Here’s what the ./configure call will look like:

$ ./configure --prefix=/usr \
              --enable-driglx-direct \
              --enable-gles1 \
              --enable-gles2 \
              --enable-glx-tls \
              --with-dri-driverdir=/usr/lib/dri \
              --with-egl-platforms='drm x11' \
              …

Now, what are the parameters to replace “” with? Basically, if you determined an Intel driver (i915 or i965), you want to use the classic drivers and to disable the Gallium drivers. Other drivers are only available on Gallium (r300, r600, radeonsi and more). Running ./configure --help might be useful.

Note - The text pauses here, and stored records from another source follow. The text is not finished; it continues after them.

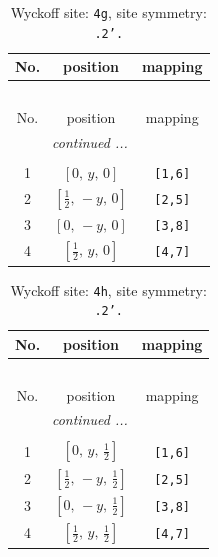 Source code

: \documentclass[fleqn,8pt]{jsarticle}
\begin{document}
\begin{longtable}{ccc}
\caption{Wyckoff site: {\tt 4g}, site symmetry: {\tt .2'.}}
 \\
 \hline \hline
No. & position & mapping \\ \hline \endfirsthead

\multicolumn{2}{l}{\tablename\ \thetable{}} \\
 \hline \hline
No. & position & mapping \\ \hline \endhead

 \hline \hline
\multicolumn{2}{r}{\footnotesize\it continued ...} \\ \endfoot

 \hline \hline
\multicolumn{2}{r}{} \\ \endlastfoot

1 & $\left[ 0,\, y,\, 0 \right]$ & {\tt [1,6]} \\ \hline
2 & $\left[ \frac{1}{2},\, - y,\, 0 \right]$ & {\tt [2,5]} \\ \hline
3 & $\left[ 0,\, - y,\, 0 \right]$ & {\tt [3,8]} \\ \hline
4 & $\left[ \frac{1}{2},\, y,\, 0 \right]$ & {\tt [4,7]} \\
\end{longtable}
\renewcommand{\arraystretch}{1.2}
\begin{longtable}{ccc}
\caption{Wyckoff site: {\tt 4h}, site symmetry: {\tt .2'.}}
 \\
 \hline \hline
No. & position & mapping \\ \hline \endfirsthead

\multicolumn{2}{l}{\tablename\ \thetable{}} \\
 \hline \hline
No. & position & mapping \\ \hline \endhead

 \hline \hline
\multicolumn{2}{r}{\footnotesize\it continued ...} \\ \endfoot

 \hline \hline
\multicolumn{2}{r}{} \\ \endlastfoot

1 & $\left[ 0,\, y,\, \frac{1}{2} \right]$ & {\tt [1,6]} \\ \hline
2 & $\left[ \frac{1}{2},\, - y,\, \frac{1}{2} \right]$ & {\tt [2,5]} \\ \hline
3 & $\left[ 0,\, - y,\, \frac{1}{2} \right]$ & {\tt [3,8]} \\ \hline
4 & $\left[ \frac{1}{2},\, y,\, \frac{1}{2} \right]$ & {\tt [4,7]} \\
\end{longtable}
\end{document}
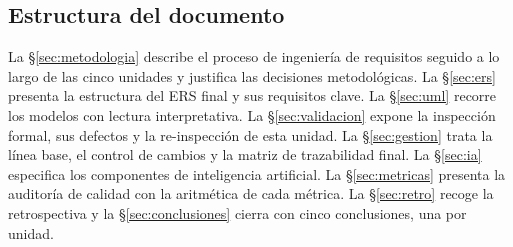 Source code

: \subsection{Estructura del documento}

La \S\ref{sec:metodologia} describe el proceso de ingeniería de requisitos seguido a lo largo de las
cinco unidades y justifica las decisiones metodológicas. La \S\ref{sec:ers} presenta la estructura
del ERS final y sus requisitos clave. La \S\ref{sec:uml} recorre los modelos con lectura
interpretativa. La \S\ref{sec:validacion} expone la inspección formal, sus defectos y la
re-inspección de esta unidad. La \S\ref{sec:gestion} trata la línea base, el control de cambios y la
matriz de trazabilidad final. La \S\ref{sec:ia} especifica los componentes de inteligencia
artificial. La \S\ref{sec:metricas} presenta la auditoría de calidad con la aritmética de cada
métrica. La \S\ref{sec:retro} recoge la retrospectiva y la \S\ref{sec:conclusiones} cierra con cinco
conclusiones, una por unidad.

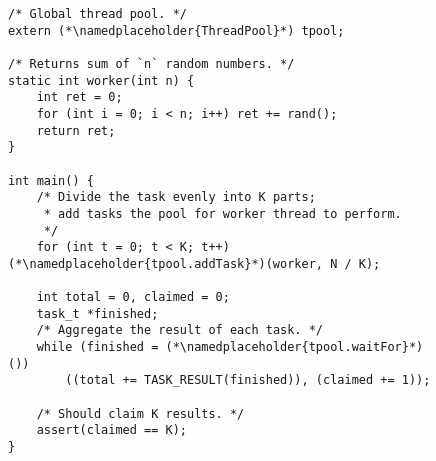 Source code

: \begin{figure}[ht]
    \centering
\begin{lstlisting}[frame=tlbr]
/* Global thread pool. */
extern (*\namedplaceholder{ThreadPool}*) tpool;

/* Returns sum of `n` random numbers. */
static int worker(int n) {
    int ret = 0;
    for (int i = 0; i < n; i++) ret += rand();
    return ret;
}

int main() {
    /* Divide the task evenly into K parts; 
     * add tasks the pool for worker thread to perform. 
     */
    for (int t = 0; t < K; t++) (*\namedplaceholder{tpool.addTask}*)(worker, N / K);

    int total = 0, claimed = 0;
    task_t *finished;
    /* Aggregate the result of each task. */
    while (finished = (*\namedplaceholder{tpool.waitFor}*)()) 
        ((total += TASK_RESULT(finished)), (claimed += 1));
    
    /* Should claim K results. */
    assert(claimed == K);
}
\end{lstlisting}
\end{figure}



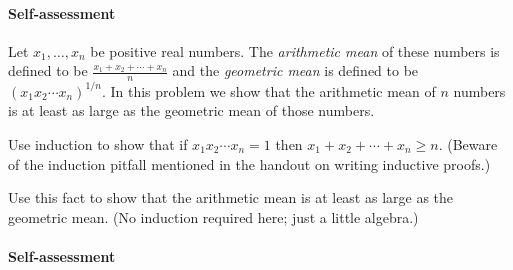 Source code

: \documentclass{ks-pset}
\begin{document}
\begin{solution}
  \paragraph{Self-assessment}
\end{solution}

\begin{problem}

  Let \(x_{1}, \dotsc, x_{n}\) be positive real numbers.  The \emph{arithmetic
  mean} of these numbers is defined to be \(\frac{x_1+x_2+\dotsb+x_n}{n}\) and
  the \emph{geometric mean} is defined to be \((x_1 x_2 \dotsm x_n)^{1/n}\). In
  this problem we show that the arithmetic mean of \(n\) numbers is at least as
  large as the geometric mean of those numbers.
  \begin{subproblems}
    \item Use induction to show that if \(x_1 x_2 \dotsm x_n=1\) then
      \(x_1+x_2+\dotsb+x_n≥n\).  (Beware of the induction pitfall mentioned in
      the handout on writing inductive proofs.)
    \item Use this fact to show that the arithmetic mean is at least as large
      as the geometric mean.  (No induction required here; just a little
      algebra.)
  \end{subproblems}

\end{problem}

\begin{solution}
  \paragraph{Self-assessment}
\end{solution}
\end{document}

Examples for common drivers:

  • For i915, you need:

    --with-dri-drivers=i915
  • For i965, you need:

    --with-dri-drivers=i965
  • For nouveau, you may want to try:

    --with-dri-drivers=nouveau --with-gallium-drivers=nouveau
  • For r300, you need:

    --with-gallium-drivers=r300
  • For r600, you need:

    --with-gallium-drivers=r600
  • For radeonsi, you need:

    --with-gallium-drivers=radeonsi

Now, once you’ve run ./configure, time for your favorite beverage:

$ make

Running the newly-built mesa libraries

Shared libraries end up in the lib/ directory. It contains the classic drivers, while Gallium drivers end up under lib/gallium. If you’re not an Intel user, overwrite the classic drivers with the Gallium ones:

$ mv lib/gallium/* lib/

Now, 3 variables need to be set, so that the locally-built libraries are used.

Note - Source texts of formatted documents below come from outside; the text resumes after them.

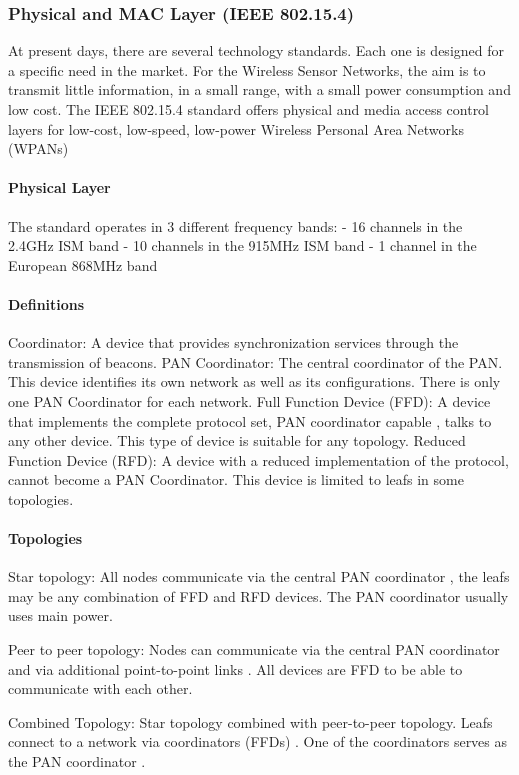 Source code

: \subsubsection{Physical and MAC Layer (IEEE 802.15.4)}
At present days,
	there are several technology standards.
Each one is designed for a specific need in the market.
For the Wireless Sensor Networks,
	the aim is to transmit little information,
	in a small range,
	with a small power consumption and low cost.
The IEEE 802.15.4 standard offers physical and media access control layers for low-cost,
	low-speed,
	low-power Wireless Personal Area Networks (WPANs)

\paragraph{Physical Layer}
The standard operates in 3 different frequency bands:
- 16 channels in the 2.4GHz ISM band
- 10 channels in the 915MHz ISM band
- 1 channel in the European 868MHz band


\paragraph{Definitions}
Coordinator:
	A device that provides synchronization services through the transmission of beacons.
PAN Coordinator:
	The central coordinator of the PAN.
This device identifies its own network as well as its configurations.
There is only one PAN Coordinator for each network.
Full Function Device (FFD):
	A device that implements the complete protocol set,
	PAN coordinator capable ,
	talks to any other device.
This type of device is suitable for any topology.
Reduced Function Device (RFD):
	A device with a reduced implementation of the protocol,
	cannot become a PAN Coordinator.
This device is limited to leafs in some topologies.

\paragraph{Topologies}
Star topology:
	All nodes communicate via the central PAN coordinator ,
	the leafs may be any combination of FFD and RFD devices.
The PAN coordinator usually uses main power.

Peer to peer topology:
	Nodes can communicate via the central PAN coordinator and via additional point-to-point links .
All devices are FFD to be able to communicate with each other.


Combined Topology:
	Star topology combined with peer-to-peer topology.
Leafs connect to a network via coordinators (FFDs) .
One of the coordinators serves as the PAN coordinator .


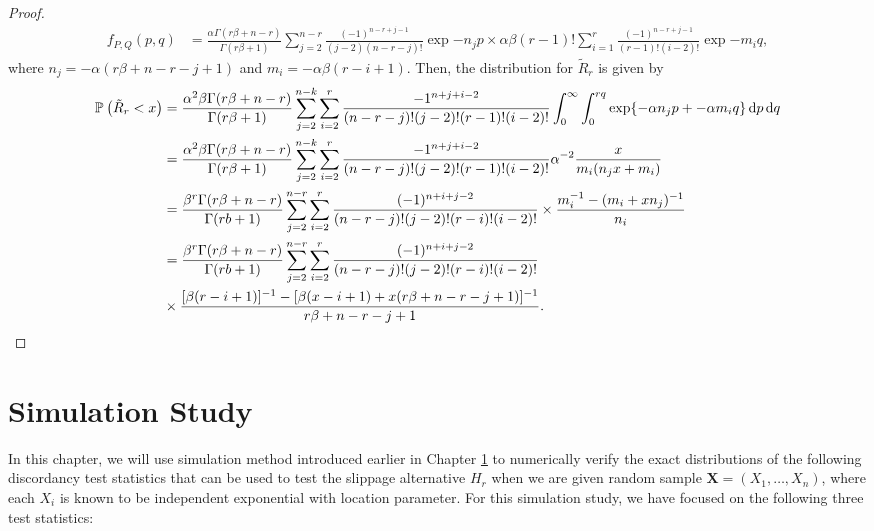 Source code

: \documentclass{report}
\begin{document}
\begin{proof}
    \begin{align*}
        f_{P,Q}(p,q) &= \frac{\alpha \Gamma(r \beta + n -r)}{\Gamma (r \beta +1)} \sum_{j=2}^{n-r} \frac{(-1)^{n-r+j-1}}{(j-2)(n-r-j)!} \exp{-n_jp} \times \alpha \beta(r-1)! \sum_{i=1}^r \frac{(-1)^{n-r+j-1}}{(r-1)!(i-2)!}\exp{-m_iq},
    \end{align*}
    where $n_j = -\alpha(r \beta + n -r - j+ 1)$ and $m_i = -\alpha \beta(r-i+1)$. Then, the distribution
    for $\tilde R_r$ is given by
    \begin{align*}
        \mathbb{P}_{} \left( \tilde R_r< x \right) &= \frac{\alpha ^2\beta \Gamma(r \beta + n -r )}{\Gamma(r \beta +1)} \sum_{j=2}^{n-k} \sum_{i=2}^r \frac{-1^{n+j+i-2}}{(n-r-j)!(j-2)!(r-1)!(i-2)!} \int_0^\infty \int_0^{rq} \exp{-\alpha n_j p + -\alpha m_i q} \dd{p} \dd{q}
        \\
        &= \frac{\alpha^2 \beta \Gamma(r \beta + n -r )}{\Gamma(r \beta +1)} \sum_{j=2}^{n-k} \sum_{i=2}^r \frac{-1^{n+j+i-2}}{(n-r-j)!(j-2)!(r-1)!(i-2)!} \alpha^{-2} \frac{x}{m_i(n_jx +m_i)}
        \\
        &= \frac{\beta^{r}\Gamma(r\beta+n-r)}{\Gamma(rb+1)} \sum_{j=2}^{n-r} \sum_{i=2}^r  \frac{(-1)^{n+i+j-2}}{(n-r-j)!(j-2)!(r-i)!(i-2)!} \times \frac{m_i^{-1} - ( m_i + x n_j)^{-1}}{n_i}
        \\
        & \begin{aligned}[t]
            &= \frac{\beta^{r}\Gamma(r\beta+n-r)}{\Gamma(rb+1)} \sum_{j=2}^{n-r} \sum_{i=2}^r  \frac{(-1)^{n+i+j-2}}{(n-r-j)!(j-2)!(r-i)!(i-2)!}
            \\
            & \times \frac{[ \beta(r -i+1)]^{-1} - [\beta(x-i+1) + x(r\beta + n -r -j +1)]^{-1}}{r\beta + n -r - j+ 1}.
        \end{aligned}
    \end{align*}

\end{proof}


\chapter{Simulation Study} \label{chapt: Simulation Study}

In this chapter, we will use simulation method introduced earlier in Chapter \ref{chapt: Simulation Study} to numerically verify the exact distributions of the following discordancy test statistics
that can be used to test the slippage alternative $H_r$ when we are given random sample $\mathbf X = (X_1,\ldots, X_n)$, where each $X_i$ is known to be
independent exponential with location parameter. For this simulation study, we have focused on the following three test statistics:
\end{document}
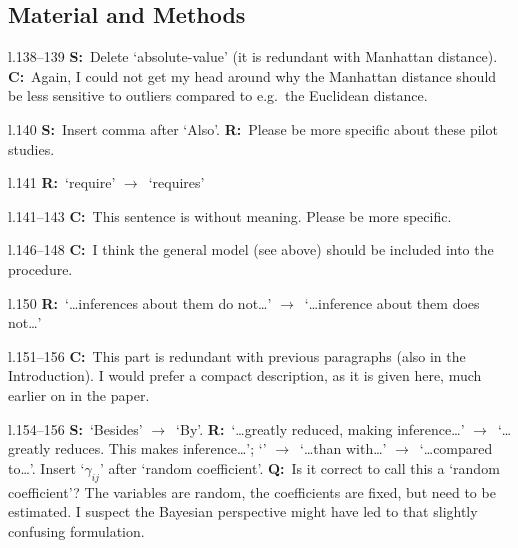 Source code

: \documentclass[11pt]{article}
\newenvironment{my_description}
{\begin{description}
  \setlength{\itemsep}{2pt}
  \setlength{\parskip}{0pt}
  \setlength{\parsep}{0pt}}
{\end{description}}
\newcommand{\ra}{$\rightarrow$\ }
\newcommand{\C}{\textbf{C:}\ }
\newcommand{\Q}{\textbf{Q:}\ }
\newcommand{\R}{\textbf{R:}\ }
\newcommand{\V}{\textbf{S:}\ }
\begin{document}
\subsection{Material and Methods}

\begin{my_description}

	\item [l.138--139] \V Delete `absolute-value' (it is redundant with Manhattan distance). \C Again, I could not get my head around why the Manhattan distance should be less sensitive to outliers compared to e.g.\ the Euclidean distance.

	\item [l.140] \V Insert comma after `Also'. \R Please be more specific about these pilot studies.
	\item [l.141] \R `require' \ra `requires'
	\item [l.141--143] \C This sentence is without meaning. Please be more specific.
	\item [l.146--148] \C I think the general model (see above) should be included into the procedure.
	\item [l.150] \R `\dots inferences about them do not\dots' \ra `\dots inference about them does not\dots'
	\item [l.151--156] \C This part is redundant with previous paragraphs (also in the Introduction). I would prefer a compact description, as it is given here, much earlier on in the paper.
	\item [l.154--156] \V `Besides' \ra `By'. \R `\dots greatly reduced, making inference\dots' \ra `\dots greatly reduces. This makes inference\dots'; `' \ra `\dots than with\dots' \ra `\dots compared to\dots'. Insert `$\gamma_{ij}$' after `random coefficient'. \Q Is it correct to call this a `random coefficient'? The variables are random, the coefficients are fixed, but need to be estimated. I suspect the Bayesian perspective might have led to that slightly confusing formulation.
	

\end{my_description}
\end{document}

  • To begin with, libGL itself and its drivers:

    $ export LIBGL_DRIVERS_PATH=lib

    Did this work?

    $ LIBGL_DEBUG=verbose glxinfo 2>&1 >/dev/null | grep so$
    libGL: OpenDriver: trying lib/tls/i915_dri.so
    libGL: OpenDriver: trying lib/i915_dri.so

    ↪ Yes: No system directory, paths are relative to lib/.

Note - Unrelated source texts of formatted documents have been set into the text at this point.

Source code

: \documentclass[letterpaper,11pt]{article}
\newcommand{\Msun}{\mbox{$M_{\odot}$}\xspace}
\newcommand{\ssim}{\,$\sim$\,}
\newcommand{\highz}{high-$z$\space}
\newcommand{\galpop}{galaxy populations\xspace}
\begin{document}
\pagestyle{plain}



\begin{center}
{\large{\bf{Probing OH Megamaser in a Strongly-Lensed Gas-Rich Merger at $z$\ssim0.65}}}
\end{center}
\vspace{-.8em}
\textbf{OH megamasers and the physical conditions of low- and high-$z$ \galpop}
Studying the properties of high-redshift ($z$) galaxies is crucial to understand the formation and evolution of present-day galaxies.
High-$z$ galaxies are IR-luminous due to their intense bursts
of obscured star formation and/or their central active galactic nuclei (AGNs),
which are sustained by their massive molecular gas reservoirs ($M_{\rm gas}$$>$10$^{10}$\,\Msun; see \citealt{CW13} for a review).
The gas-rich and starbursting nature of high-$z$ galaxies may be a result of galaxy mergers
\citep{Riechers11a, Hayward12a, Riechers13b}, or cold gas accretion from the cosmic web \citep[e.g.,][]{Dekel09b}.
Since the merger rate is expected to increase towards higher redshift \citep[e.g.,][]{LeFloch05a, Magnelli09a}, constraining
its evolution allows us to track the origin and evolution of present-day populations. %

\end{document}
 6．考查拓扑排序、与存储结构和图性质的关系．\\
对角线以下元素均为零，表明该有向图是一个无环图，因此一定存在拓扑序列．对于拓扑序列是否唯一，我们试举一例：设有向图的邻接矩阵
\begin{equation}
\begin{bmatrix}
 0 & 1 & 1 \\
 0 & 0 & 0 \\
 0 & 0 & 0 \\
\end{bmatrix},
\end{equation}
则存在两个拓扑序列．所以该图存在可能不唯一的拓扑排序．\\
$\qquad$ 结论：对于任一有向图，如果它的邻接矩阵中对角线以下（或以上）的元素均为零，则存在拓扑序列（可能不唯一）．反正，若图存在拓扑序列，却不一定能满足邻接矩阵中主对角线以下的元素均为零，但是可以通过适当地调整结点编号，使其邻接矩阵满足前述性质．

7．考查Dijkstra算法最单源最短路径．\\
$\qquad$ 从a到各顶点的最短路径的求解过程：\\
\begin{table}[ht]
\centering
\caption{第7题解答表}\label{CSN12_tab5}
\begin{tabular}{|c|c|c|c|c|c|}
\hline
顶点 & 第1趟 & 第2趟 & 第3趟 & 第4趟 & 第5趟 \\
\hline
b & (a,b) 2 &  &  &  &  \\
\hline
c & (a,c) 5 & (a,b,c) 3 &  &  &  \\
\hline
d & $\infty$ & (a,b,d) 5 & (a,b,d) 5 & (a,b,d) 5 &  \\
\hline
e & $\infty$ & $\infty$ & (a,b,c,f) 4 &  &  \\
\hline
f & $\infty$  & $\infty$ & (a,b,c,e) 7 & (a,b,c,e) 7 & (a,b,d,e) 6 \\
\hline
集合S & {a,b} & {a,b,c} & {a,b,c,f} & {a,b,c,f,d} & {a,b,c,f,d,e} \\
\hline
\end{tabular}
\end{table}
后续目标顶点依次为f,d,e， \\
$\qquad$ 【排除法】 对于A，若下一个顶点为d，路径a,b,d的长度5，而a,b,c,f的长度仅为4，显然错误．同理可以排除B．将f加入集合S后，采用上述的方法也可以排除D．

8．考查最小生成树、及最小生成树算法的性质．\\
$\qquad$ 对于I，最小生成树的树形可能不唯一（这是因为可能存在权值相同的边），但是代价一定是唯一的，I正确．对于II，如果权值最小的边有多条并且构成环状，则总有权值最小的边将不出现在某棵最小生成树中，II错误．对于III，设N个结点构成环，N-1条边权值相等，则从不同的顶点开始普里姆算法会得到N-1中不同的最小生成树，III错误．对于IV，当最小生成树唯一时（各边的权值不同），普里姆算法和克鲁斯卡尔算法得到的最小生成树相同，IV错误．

  • Set LD_LIBRARY_PATH to make sure the locally-built libraries (including those pulled through library dependencies) are used, instead of system ones:

    $ export LD_LIBRARY_PATH=lib

    Did this work?

    $ ldd lib/libGLESv2.so | grep glapi
        libglapi.so.0 => lib/libglapi.so.0 (0x00007fee3192e000)

    ↪ Yes: Path is relative to lib.

  • Set the EGL search path:

    $ export EGL_DRIVERS_PATH=lib/egl

    Did this work?

    $ EGL_LOG_LEVEL=debug es2_info 2>&1 >/dev/null | grep '\.so'
    libEGL debug: added lib/egl/egl_gallium.so to module array
    libEGL debug: dlopen(lib/egl/egl_gallium.so)
    libEGL debug: DRI2: dlopen(lib/i915_dri.so)

    ↪ Yes: No system directory, paths are relative to lib/.

The end.

Now you should be ready to test upstream’s suggestions!